При этих словах, доктор Ченнэри раскрыл свою сигарочницу и вышел из столовой.
Глава IV
ПРОДАЖА ПОРТДЖЕНСКОЙ БАШНИ
— Как прекрасно! Как пасторально! Как успокоительно для нервов! — говорил мистер Фиппэн, глядя сентиментально на лужайку, расстилавшуюся за домом священника, под тенью легчайшего зонтика, какой он мог только достать в зале. — Три года прошло, Ченнэри, — три мучительных года для меня, но не нужно на этом останавливаться, — с тех пор как я в последний раз стоял на этой лужайке.

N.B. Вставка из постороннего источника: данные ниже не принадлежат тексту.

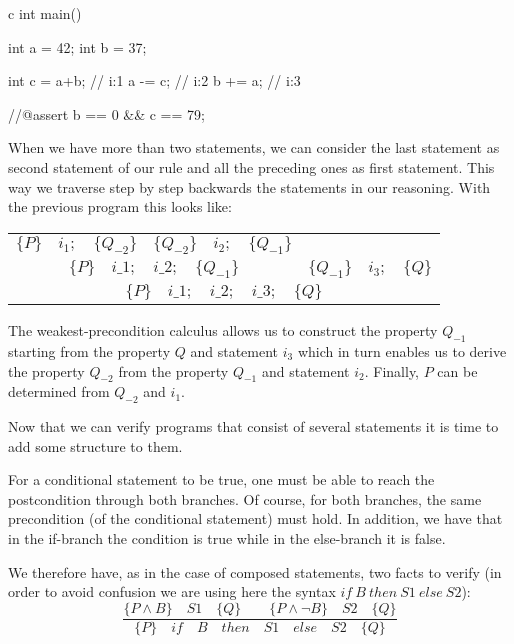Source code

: \begin{CodeBlock}{c}
int main(){
  int a = 42;
  int b = 37;

  int c = a+b; // i:1
  a -= c;      // i:2
  b += a;      // i:3

  //@assert b == 0 && c == 79;
}
\end{CodeBlock}





When we have more than two statements, we can consider the last
statement as second statement of our rule and all the preceding ones as
first statement. This way we traverse step by step backwards the
statements in our reasoning. With the previous program this looks like:


\begin{center}
\begin{tabular}{ccc}
  $\{P\}\quad i_1 ; \quad \{Q_{-2}\}$ & $\{Q_{-2}\}\quad i_2 ; \quad \{Q_{-1}\}$ & \\
  \cline{1-2}
  \multicolumn{2}{c}{$\{P\}\quad i\_1 ; \quad i\_2 ; \quad \{Q_{-1}\}$} & $\{Q_{-1}\} \quad i_3 ; \quad \{Q\}$\\
  \hline
  \multicolumn{3}{c}{$\{P\}\quad i\_1 ; \quad i\_2 ; \quad i\_3; \quad \{ Q \}$}
\end{tabular}
\end{center}

The weakest-precondition calculus allows us to construct the property
$Q_{-1}$ starting from the property $Q$ and statement $i_3$ which
in turn enables us to derive the property $Q_{-2}$ from the property
$Q_{-1}$ and statement $i_2$. Finally, $P$ can be determined from
$Q_{-2}$ and $i_1$.



Now that we can verify programs that consist of several statements it
is time to add some structure to them.





For a conditional statement to be true, one must be able to reach the
postcondition through both branches. Of course, for both branches, the
same precondition (of the conditional statement) must hold. In addition,
we have that in the if-branch the condition is true while in the
else-branch it is false.

We therefore have, as in the case of composed statements, two facts to
verify (in order to avoid confusion we are using here the syntax
$if\ B\ then\ S1\ else\ S2$):
$$\dfrac{\{P \wedge B\}\quad S1\quad \{Q\} \quad \quad \{P \wedge \neg B\}\quad S2\quad \{Q\}}{\{P\}\quad if\quad B\quad then\quad S1\quad else\quad S2 \quad \{Q\}}$$

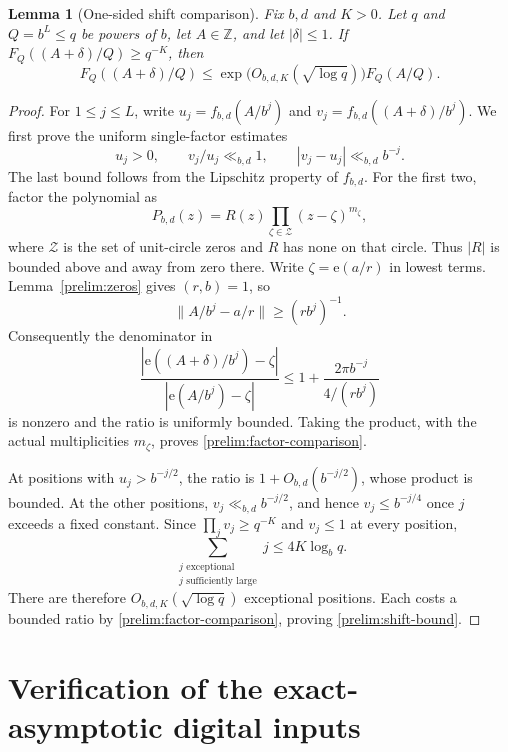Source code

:\documentclass[11pt,a4paper]{article}
\theoremstyle{paperplain}
\newtheorem{lemma}[theorem]{Lemma}
\numberwithin{equation}{section}
\begin{document}
\begin{lemma}[One-sided shift comparison]\label{prelim:shift}
Fix $b,d$ and $K>0$. Let $q$ and $Q=b^L\leqslant q$ be powers of $b$,
let $A\in\mathbb Z$, and let $|\delta|\leqslant1$. If
$F_Q((A+\delta)/Q)\geqslant q^{-K}$, then
\begin{equation}\label{prelim:shift-bound}
 F_Q((A+\delta)/Q)
 \leqslant \exp\!\bigl(O_{b,d,K}(\sqrt{\log q})\bigr)F_Q(A/Q).
\end{equation}
\end{lemma}
\begin{proof}
For $1\leqslant j\leqslant L$, write
$u_j=f_{b,d}(A/b^j)$ and $v_j=f_{b,d}((A+\delta)/b^j)$.
We first prove the uniform single-factor estimates
\begin{equation}\label{prelim:factor-comparison}
 u_j>0,\qquad v_j/u_j\ll_{b,d}1,\qquad |v_j-u_j|\ll_{b,d}b^{-j}.
\end{equation}
The last bound follows from the Lipschitz property of $f_{b,d}$.
For the first two, factor the polynomial as
\[
 P_{b,d}(z)=R(z)\prod_{\zeta\in\mathcal Z}(z-\zeta)^{m_\zeta},
\]
where $\mathcal Z$ is the set of unit-circle zeros and $R$ has none
on that circle. Thus $|R|$ is bounded above and away from zero there.
Write $\zeta=\mathrm e(a/r)$ in lowest terms. Lemma~\ref{prelim:zeros}
gives $(r,b)=1$, so
\[
 \|A/b^j-a/r\|\geqslant (rb^j)^{-1}.
\]
Consequently the denominator in
\[
 \frac{|\mathrm e((A+\delta)/b^j)-\zeta|}
      {|\mathrm e(A/b^j)-\zeta|}
 \leqslant
 1+\frac{2\pi b^{-j}}{4/(rb^j)}
\]
is nonzero and the ratio is uniformly bounded. Taking the product,
with the actual multiplicities $m_\zeta$, proves
\eqref{prelim:factor-comparison}.

At positions with $u_j>b^{-j/2}$, the ratio is
$1+O_{b,d}(b^{-j/2})$, whose product is bounded. At the other positions,
$v_j\ll_{b,d}b^{-j/2}$, and hence $v_j\leqslant b^{-j/4}$ once $j$
exceeds a fixed constant. Since $\prod_jv_j\geqslant q^{-K}$ and
$v_j\leqslant1$ at every position,
\[
 \sum_{\substack{j\text{ exceptional}\\j\text{ sufficiently large}}}
 j\leqslant4K\log_bq.
\]
There are therefore $O_{b,d,K}(\sqrt{\log q})$ exceptional positions.
Each costs a bounded ratio by \eqref{prelim:factor-comparison}, proving
\eqref{prelim:shift-bound}.
\end{proof}


\section{Verification of the exact-asymptotic digital inputs}
\label{app:exact-inputs}\label{sec:eleven}
\end{document}
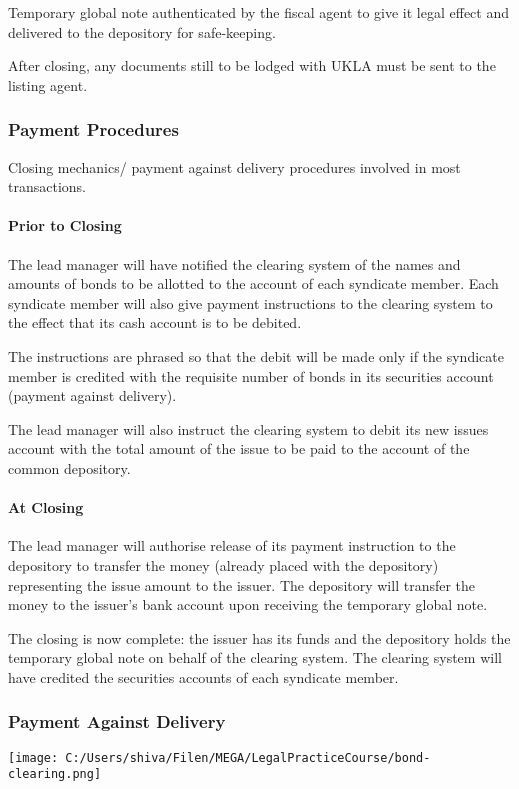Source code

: \documentclass[
]{article}
\begin{document}
Temporary global note authenticated by the fiscal agent to give it legal
effect and delivered to the depository for safe-keeping.

After closing, any documents still to be lodged with UKLA must be sent
to the listing agent.

\hypertarget{payment-procedures}{%
\subsubsection{Payment Procedures}\label{payment-procedures}}

Closing mechanics/ payment against delivery procedures involved in most
transactions.

\hypertarget{prior-to-closing}{%
\paragraph{Prior to Closing}\label{prior-to-closing}}

The lead manager will have notified the clearing system of the names and
amounts of bonds to be allotted to the account of each syndicate member.
Each syndicate member will also give payment instructions to the
clearing system to the effect that its cash account is to be debited.

The instructions are phrased so that the debit will be made only if the
syndicate member is credited with the requisite number of bonds in its
securities account (payment against delivery).

The lead manager will also instruct the clearing system to debit its new
issues account with the total amount of the issue to be paid to the
account of the common depository.

\hypertarget{at-closing}{%
\paragraph{At Closing}\label{at-closing}}

The lead manager will authorise release of its payment instruction to
the depository to transfer the money (already placed with the
depository) representing the issue amount to the issuer. The depository
will transfer the money to the issuer's bank account upon receiving the
temporary global note.

The closing is now complete: the issuer has its funds and the depository
holds the temporary global note on behalf of the clearing system. The
clearing system will have credited the securities accounts of each
syndicate member.

\hypertarget{payment-against-delivery}{%
\subsubsection{Payment Against
Delivery}\label{payment-against-delivery}}

\texttt{[image: C:/Users/shiva/Filen/MEGA/LegalPracticeCourse/bond-clearing.png]}
\end{document}
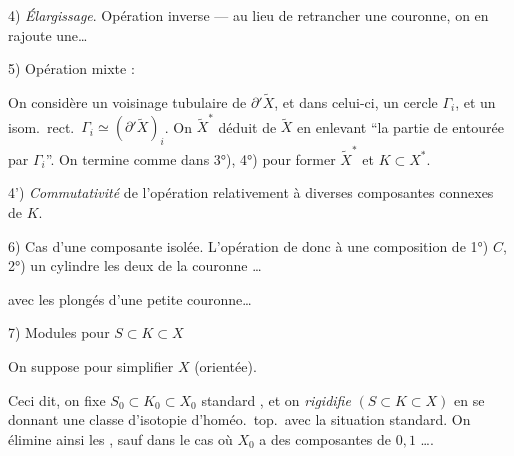 \documentclass[11pt,a4paper]{article}
\begin{document}
4) \emph{Élargissage}. Opération inverse — au lieu de retrancher une
couronne, on en rajoute une…

5) Opération mixte : \emph{\ill{}}

On considère un voisinage tubulaire  \ill{} de
$\partial'\widetilde{X}$, et dans celui-ci, un cercle $\Gamma_{i}$, et un
isom.\ rect.\ $\Gamma_{i} \simeq (\partial'\widetilde{X})_{i}$. On
\struck{\ill{}}  \struck{\ill{}} 
$\widetilde{X}^{*}$ déduit de $\widetilde{X}$ en enlevant 
“la \struck{\ill{}} partie de  entourée par $\Gamma_{i}$”.
On termine comme dans 3°), 4°) pour former $\widetilde{X}^{*}$ et
$K \subset X^{*}$.



4') \emph{Commutativité} de l'opération \ill{} relativement à diverses
composantes connexes de $K$.

6) Cas d'une composante   isolée. L'opération de \ill{} 
donc à une composition de 1°) \ill{} 
 $C$, 2°) 
 un cylindre les deux 
 de la couronne …


 avec les \struck{\ill{}} \ill{} plongés  d'une petite couronne…

7) Modules pour $S \subset K \subset X$

On suppose  pour simplifier $X$ 
 (orientée).

Ceci dit, on fixe $S_{0} \subset K_{0} \subset X_{0}$ standard
, et on \emph{rigidifie} $(S \subset K \subset X)$ en se
donnant une classe d'isotopie d'homéo.\ top.\ avec la situation standard. On
élimine ainsi les , sauf dans le cas
\struck{\ill{}} où $X_{0}$ a des composantes de  $0, 1$ ….
\end{document}
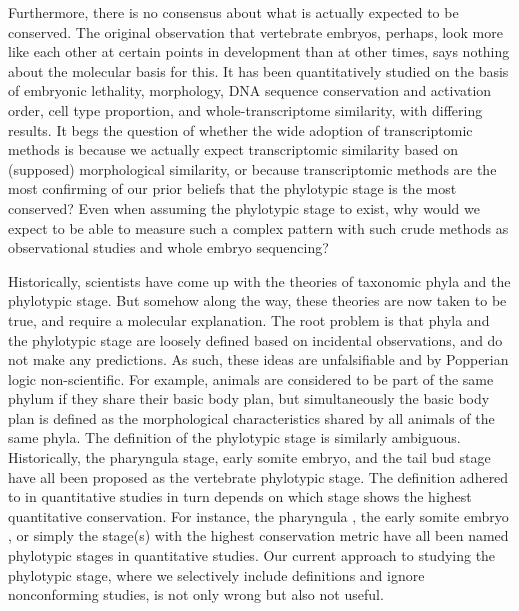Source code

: Furthermore, there is no consensus about what is actually expected to be conserved. The original observation that vertebrate embryos, perhaps, look more like each other at certain points in development than at other times, says nothing about the molecular basis for this. It has been quantitatively studied on the basis of embryonic lethality\cite{Uchida2018}, morphology\cite{OlafRP2003,Cordero2020}, DNA sequence conservation\cite{Piasecka2013,Quint2012,Liu2021} and activation order\cite{Uesaka2019}, cell type proportion\cite{Mayshar2023}, and whole-transcriptome similarity\cite{Piasecka2013,Irie2011,marletaz2018,Liu2020,Leong2021,PerezPosada2022,Kalinka2010}, with differing results. It begs the question of whether the wide adoption of transcriptomic methods is because we actually expect transcriptomic similarity based on (supposed) morphological similarity, or because transcriptomic methods are the most confirming of our prior beliefs that the phylotypic stage is the most conserved? Even when assuming the phylotypic stage to exist, why would we expect to be able to measure such a complex pattern with such crude methods as observational studies and whole embryo sequencing?

Historically, scientists have come up with the theories of taxonomic phyla and the phylotypic stage. But somehow along the way, these theories are now taken to be true, and require a molecular explanation. The root problem is that phyla and the phylotypic stage are loosely defined based on incidental observations, and do not make any predictions. As such, these ideas are unfalsifiable and by Popperian logic non-scientific. For example, animals are considered to be part of the same phylum if they share their basic body plan, but simultaneously the basic body plan is defined as the morphological characteristics shared by all animals of the same phyla\cite{BUDD2000}. The definition of the phylotypic stage is similarly ambiguous. Historically, the pharyngula stage\cite{https://doi.org/10.1093/icb/21.2.391}, early somite embryo\cite{ https://doi.org/10.1046/j.1420-9101.1993.6030457.x}, and the tail bud stage \cite{Slack1993} have all been proposed as the vertebrate phylotypic stage. The definition adhered to in quantitative studies in turn depends on which stage shows the highest quantitative conservation. For instance, the pharyngula \cite{Irie2011,marletaz2018}, the early somite embryo \cite{DomazetLoso2010}, or simply the stage(s) with the highest conservation metric\cite{Kalinka2010,Cordero2020} have all been named phylotypic stages in quantitative studies. Our current approach to studying the phylotypic stage, where we selectively include definitions and ignore nonconforming studies, is not only wrong but also not useful.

Вот окно твоей старой студии, где у меня был припадок сердцебиения в последний раз, когда поспела земляника, помнишь? А, вот и учебная комната! Могу ли я забыть любезную мисс Стерч? Она вышла ко мне из этой комнаты, — ангел-утешитель с содой и имбирен, — так помогала мне, так внимательно размешивала его, так непритворно огорчалась, что в доме не было нужного лекарства! Мне так отрадны эти воспоминания, Ченнэри; они такое же доставляют мне наслаждение, как тебе сигара… однако, не можешь ли ты идти с этой стороны, друг мой? Я люблю запах, но дым для меня лишний. Благодарю. Теперь об этой истории — этой занимательной истории? Как бишь название старинного замка, это меня так интересует, начинается с «П», наверно?